After Irene and Lee, New York Families Still Displaced

By MICHAEL HILL | April 23, 2013

Amy and Bill Wetsel’s house near the Schoharie Creek is still empty and stripped down to wall studs. More than 19 months after the deluge of Tropical Storm Irene, their family still pays rent on another house and still tries to figure out how to get back home.

“We’re at the end of our rope – emotionally, financially,” said Amy Wetsel, standing on a dirty patch of floor where the couple and their two teen sons used to eat meals.

Dozens of people in upstate New York have yet to return to a permanent home after the double whammy of tropical storms Irene and Lee in late August and September 2011.

Most people flooded out in the two storms are back where they lived or have moved on. But displaced residents remain scattered in hard-hit areas like the Catskill Mountains, the Southern Tier and the Schoharie Valley west of Albany.

“The houses for the most part from the front just driving through Main Street, they look pretty good,” said Sarah Goodrich, executive director of Schoharie Area Long Term, a not-for-profit organization helping in the recovery in that area. “If you look in the windows, there are a lot of houses that still are down to the studs. Or if you come through at night, you still see a lot of dark houses or houses with lights only upstairs because families are living upstairs.”

There are no exact numbers for people still displaced in New York, though it’s likely more than 100, based on advocate estimates. In neighboring Vermont, state officials estimate there are 40 to 50 people out of their homes.

In Schoharie, Suzanne Robinson-Parisi and her husband are still putting back together their family’s home, where creek waters lapped up to the second floor and floated the barn on to the driveway. Local volunteers helped with the demolition and her husband works on the home in his spare time. But there’s just so much to do.

“There’s never enough time in the day,” she said.

Some people are waiting for buyouts. Work on some other homes started late because homeowners who planned on buyout offers from the Federal Emergency Management Agency reconsidered when they realized the offer would be less than they thought it would be, said Diana Chandler of Tioga Opportunities. The group has worked on more than 250 homes in the Southern Tier county.

The number of people in temporary housing units – commonly called FEMA trailers – in upstate New York was down to 13 this month from a high of 127. Because the 18-month window for the program ended, people living in the trailers have to pay rent starting this month.

Emily Morse and her husband started renting in nearby Windham rather than pay $792 a month for their trailer as they prepare land for a new home. Morse said they have been slowed down by red tape – she said she dealt with at least six contacts at the Small Business Administration regarding a loan – but also the weather and the complexities of clearing land for new space.

“It seems like you go five steps ahead and then back 10,” Morse said.

FEMA has approved $158 million for individuals and households in New York for the two storms. That does not include payments for people with flood insurance.
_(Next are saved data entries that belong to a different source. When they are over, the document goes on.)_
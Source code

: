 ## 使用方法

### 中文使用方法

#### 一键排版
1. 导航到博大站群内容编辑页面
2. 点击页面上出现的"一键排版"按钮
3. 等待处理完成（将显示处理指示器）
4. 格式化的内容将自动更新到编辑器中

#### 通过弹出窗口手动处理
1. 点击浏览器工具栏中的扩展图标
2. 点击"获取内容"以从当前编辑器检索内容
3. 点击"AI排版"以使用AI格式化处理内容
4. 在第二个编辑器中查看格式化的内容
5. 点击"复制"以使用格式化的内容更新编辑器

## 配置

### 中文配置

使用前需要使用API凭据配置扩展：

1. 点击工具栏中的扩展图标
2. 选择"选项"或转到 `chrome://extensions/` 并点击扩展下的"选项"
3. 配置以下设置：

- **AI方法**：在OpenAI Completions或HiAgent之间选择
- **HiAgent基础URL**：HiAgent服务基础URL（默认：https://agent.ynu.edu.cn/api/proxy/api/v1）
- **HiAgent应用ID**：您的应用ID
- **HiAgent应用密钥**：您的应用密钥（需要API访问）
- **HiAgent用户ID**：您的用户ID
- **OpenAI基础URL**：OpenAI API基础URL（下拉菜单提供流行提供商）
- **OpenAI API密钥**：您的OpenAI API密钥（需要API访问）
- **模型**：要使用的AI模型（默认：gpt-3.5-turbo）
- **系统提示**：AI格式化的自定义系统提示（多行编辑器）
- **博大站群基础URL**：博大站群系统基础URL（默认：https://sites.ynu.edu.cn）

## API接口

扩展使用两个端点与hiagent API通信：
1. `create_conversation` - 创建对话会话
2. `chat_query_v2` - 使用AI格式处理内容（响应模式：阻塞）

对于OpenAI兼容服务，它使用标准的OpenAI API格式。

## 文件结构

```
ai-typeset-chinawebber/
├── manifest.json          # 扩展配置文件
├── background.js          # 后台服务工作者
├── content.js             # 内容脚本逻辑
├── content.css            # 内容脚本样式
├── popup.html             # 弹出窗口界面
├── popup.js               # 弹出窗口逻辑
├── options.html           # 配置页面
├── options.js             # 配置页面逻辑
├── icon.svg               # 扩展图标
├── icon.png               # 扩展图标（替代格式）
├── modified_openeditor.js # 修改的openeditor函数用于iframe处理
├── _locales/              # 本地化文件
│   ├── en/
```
But even with the flow of payments, money is tight for many rebuilders. In Owego, Tom Shumway, who has had trouble finding work, relied on help from Tioga Opportunities to get back into his house. Work still needs to be done, but he avoided rent on a FEMA trailer by moving back in recently.

The Wetsels paid down their mortgage with their insurance settlement. That allowed them to rent a home with donated furniture 25 miles away in Rotterdam. But the rent is double their old mortgage payment. His earnings repairing cars at a dealership and her earnings at a restaurant barely cover expenses.

Amy Wetsel said rental assistance from FEMA ended after several months and they cannot afford the $46,000 needed for plumbing, heating and electricity repairs. A $45,000 grant might not come through because they make too much money.

Like some others in this rural area, the Wetsels are not only frustrated by their situation, but by the attention the New York City area received from politicians and big-name personalities after getting walloped by Superstorm Sandy last fall. They feel forgotten.

“There are no celebrities on TV for Irene victims,” Amy Wetsel said. “They forgot about us.”

Officials at FEMA, which has approved 33,126 individual assistance grants in New York for the two storms, are emphatic that has not been the case at all, and that they still have staff devoted to Irene and Lee.

“Just because Sandy is going on doesn’t mean we drop everything and stop what we were doing for Tropical Storm Lee or for Hurricane Irene,” FEMA spokesman Donald Caetano said.

As the work continues, many people working to get back homes believe it will be a matter of months now, though the Wetsels still aren’t sure.

“Basically, it’s a wait,” said Bill Wetsel. “It seems like it has been all along.”